‘Twas the night before
The birth mother visit
And all through the house,
Every creature was stirring
(but hopefully not a mouse)
After months of anticipation, tomorrow is the big day. Katie’s birth mother and her two children are making the trek to Chicago. As expected, Katie’s behavior has steadily deteriorated as the visit draws closer. She has been sullen and rude for the better part of a week.
It’s 9:30 pm, two hours past Katie’s bedtime. I just left her room, where she was crying because she couldn’t fall asleep even though she is tired.
“Do you want to talk about it?” I asked, as we lay in hr bed.
She shook her head, tears pouring from her eyes. “It’s all mixed up in my mind,” she whispered.
“Is it because of M’s visit tomorrow?” I persisted.
She nodded and buried her head in my shoulder.
“Anticipation and anxiety feel very similar. You are probably feeling excited and scared at the same time, and it makes it difficult to sleep,” I explained.
“But I’m tired. And I want to go to sleep, but I can’t. It’s so hard,” Katie sobbed.
“Want me to read you a book?” I asked.
“I want Barfburger Baby; I Was Here First.”
Hmm. Interesting. This is a book my mom gave me for Annie Rose when Cleo was born. It is a story about a jealous older sibling.
After I read the book to Katie, she started talking.
“I hate being the oldest. Cleo is so lucky. She gets to be with you all day. I want to be Cleo. I never get you to myself. I want to be the youngest.”
I pointed out to her, “Who am I here with right now? Who do I bike with to camp each day? There are still times when it’s just you and I.”
She replied, “I want a whole day with you. Nobody else. But Cleo needs to be there because she nurses, and it’s not fair.”
I thought about it. “Katie, Cleo is so little right now. She needs the most from me. But it won’t stay that way. She won’t need me in the same way, as she grows older. In the meantime, let’s plan some more special Mommy-Katie dates.”
Katie perked up when she recalled that I am taking her on a long-awaited special date in a few weeks.
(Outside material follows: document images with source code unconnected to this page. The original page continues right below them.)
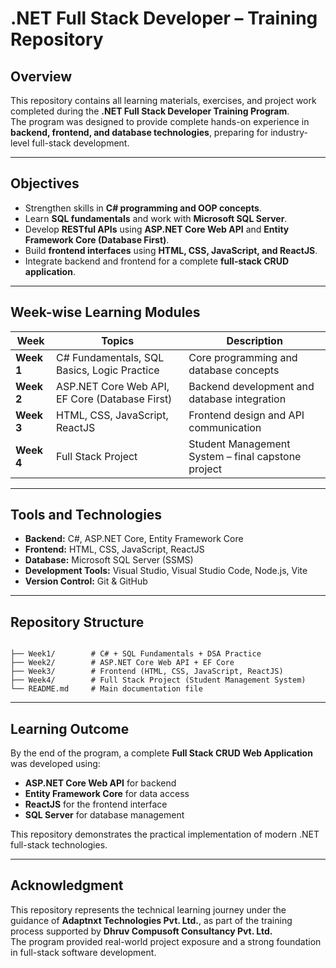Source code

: # .NET Full Stack Developer – Training Repository

## Overview
This repository contains all learning materials, exercises, and project work completed during the **.NET Full Stack Developer Training Program**.  
The program was designed to provide complete hands-on experience in **backend, frontend, and database technologies**, preparing for industry-level full-stack development.


---

## Objectives
- Strengthen skills in **C# programming and OOP concepts**.  
- Learn **SQL fundamentals** and work with **Microsoft SQL Server**.  
- Develop **RESTful APIs** using **ASP.NET Core Web API** and **Entity Framework Core (Database First)**.  
- Build **frontend interfaces** using **HTML, CSS, JavaScript, and ReactJS**.  
- Integrate backend and frontend for a complete **full-stack CRUD application**.

---

## Week-wise Learning Modules

| Week | Topics | Description |
|------|---------|-------------|
| **Week 1** | C# Fundamentals, SQL Basics, Logic Practice | Core programming and database concepts |
| **Week 2** | ASP.NET Core Web API, EF Core (Database First) | Backend development and database integration |
| **Week 3** | HTML, CSS, JavaScript, ReactJS | Frontend design and API communication |
| **Week 4** | Full Stack Project | Student Management System – final capstone project |

---

## Tools and Technologies
- **Backend:** C#, ASP.NET Core, Entity Framework Core  
- **Frontend:** HTML, CSS, JavaScript, ReactJS  
- **Database:** Microsoft SQL Server (SSMS)  
- **Development Tools:** Visual Studio, Visual Studio Code, Node.js, Vite  
- **Version Control:** Git & GitHub  

---

## Repository Structure
```

├── Week1/        # C# + SQL Fundamentals + DSA Practice
├── Week2/        # ASP.NET Core Web API + EF Core
├── Week3/        # Frontend (HTML, CSS, JavaScript, ReactJS)
├── Week4/        # Full Stack Project (Student Management System)
└── README.md     # Main documentation file

```

---

## Learning Outcome
By the end of the program, a complete **Full Stack CRUD Web Application** was developed using:
- **ASP.NET Core Web API** for backend  
- **Entity Framework Core** for data access  
- **ReactJS** for the frontend interface  
- **SQL Server** for database management  

This repository demonstrates the practical implementation of modern .NET full-stack technologies.

---

## Acknowledgment
This repository represents the technical learning journey under the guidance of **Adaptnxt Technologies Pvt. Ltd.**, as part of the training process supported by **Dhruv Compusoft Consultancy Pvt. Ltd.**  
The program provided real-world project exposure and a strong foundation in full-stack software development.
We will be having dinner together at the American Girl store with my friend Jen and her daughter Isabella, and then we are taking a boat ride on Lake Michigan to see the fireworks. Neither Annie Rose nor Cleo is coming with us.
Katie was calm when I left her room.
My guess is that Katie is feeling very conflicted in her loyalties. She is excited about seeing her birth mother, but she probably feels a little guilty about it, and therefore she is clinging to me at the same time.
She has mentioned many times lately that she would be the youngest child in her birth family, and that idea is very appealing to her, as she struggles with two baby sisters who get a lot of attention. Sometimes she escapes her current situation by imagining an idealized life with her birth family.
But she is way too young to understand that it would not be the life she envisions. People do not place children for adoption unless there are extreme circumstances surrounding the birth. Katie is years away from being able to hear and comprehend the sad story that led to her placement with us.
It is all mixed up in my mind. Sleep will probably elude me, too, tonight, as I wonder how the weekend will go. I expect it will go well, as our interactions with M have always gone well in the past. I will probably walk away from the weekend feeling happy and relieved that Katie had a great time.
Still, it is hard not to be nervous.